Requirement:
Restate the records in their entirety, word for word.

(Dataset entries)
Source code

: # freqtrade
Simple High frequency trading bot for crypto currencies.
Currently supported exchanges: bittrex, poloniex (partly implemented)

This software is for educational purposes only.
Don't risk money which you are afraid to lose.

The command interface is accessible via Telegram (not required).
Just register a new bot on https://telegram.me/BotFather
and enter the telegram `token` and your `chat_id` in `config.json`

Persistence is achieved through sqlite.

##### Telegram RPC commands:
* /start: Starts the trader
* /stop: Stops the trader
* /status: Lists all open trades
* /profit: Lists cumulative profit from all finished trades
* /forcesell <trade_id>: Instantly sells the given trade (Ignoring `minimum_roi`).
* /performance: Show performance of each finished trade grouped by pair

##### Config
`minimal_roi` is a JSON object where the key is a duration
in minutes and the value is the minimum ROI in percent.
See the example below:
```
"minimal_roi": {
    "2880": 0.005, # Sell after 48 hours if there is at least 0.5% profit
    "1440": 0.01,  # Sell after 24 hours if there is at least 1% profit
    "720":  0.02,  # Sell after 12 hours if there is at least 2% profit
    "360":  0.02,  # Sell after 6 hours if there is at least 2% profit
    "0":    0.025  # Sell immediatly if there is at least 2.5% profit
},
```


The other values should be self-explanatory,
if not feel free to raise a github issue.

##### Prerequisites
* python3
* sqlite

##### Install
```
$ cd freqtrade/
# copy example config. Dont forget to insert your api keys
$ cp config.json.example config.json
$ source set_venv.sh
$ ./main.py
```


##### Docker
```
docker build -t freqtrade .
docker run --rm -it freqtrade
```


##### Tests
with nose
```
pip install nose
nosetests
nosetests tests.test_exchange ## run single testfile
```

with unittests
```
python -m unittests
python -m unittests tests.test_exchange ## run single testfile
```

The completed task:
Source code

: # freqtrade
Simple High frequency trading bot for crypto currencies.
Currently supported exchanges: bittrex, poloniex (partly implemented)

This software is for educational purposes only.
Don't risk money which you are afraid to lose.

The command interface is accessible via Telegram (not required).
Just register a new bot on https://telegram.me/BotFather
and enter the telegram `token` and your `chat_id` in `config.json`

Persistence is achieved through sqlite.

##### Telegram RPC commands:
* /start: Starts the trader
* /stop: Stops the trader
* /status: Lists all open trades
* /profit: Lists cumulative profit from all finished trades
* /forcesell <trade_id>: Instantly sells the given trade (Ignoring `minimum_roi`).
* /performance: Show performance of each finished trade grouped by pair

##### Config
`minimal_roi` is a JSON object where the key is a duration
in minutes and the value is the minimum ROI in percent.
See the example below:
```
"minimal_roi": {
    "2880": 0.005, # Sell after 48 hours if there is at least 0.5% profit
    "1440": 0.01,  # Sell after 24 hours if there is at least 1% profit
    "720":  0.02,  # Sell after 12 hours if there is at least 2% profit
    "360":  0.02,  # Sell after 6 hours if there is at least 2% profit
    "0":    0.025  # Sell immediatly if there is at least 2.5% profit
},
```


The other values should be self-explanatory,
if not feel free to raise a github issue.

##### Prerequisites
* python3
* sqlite

##### Install
```
$ cd freqtrade/
# copy example config. Dont forget to insert your api keys
$ cp config.json.example config.json
$ source set_venv.sh
$ ./main.py
```


##### Docker
```
docker build -t freqtrade .
docker run --rm -it freqtrade
```


##### Tests
with nose
```
pip install nose
nosetests
nosetests tests.test_exchange ## run single testfile
```

with unittests
```
python -m unittests
python -m unittests tests.test_exchange ## run single testfile
```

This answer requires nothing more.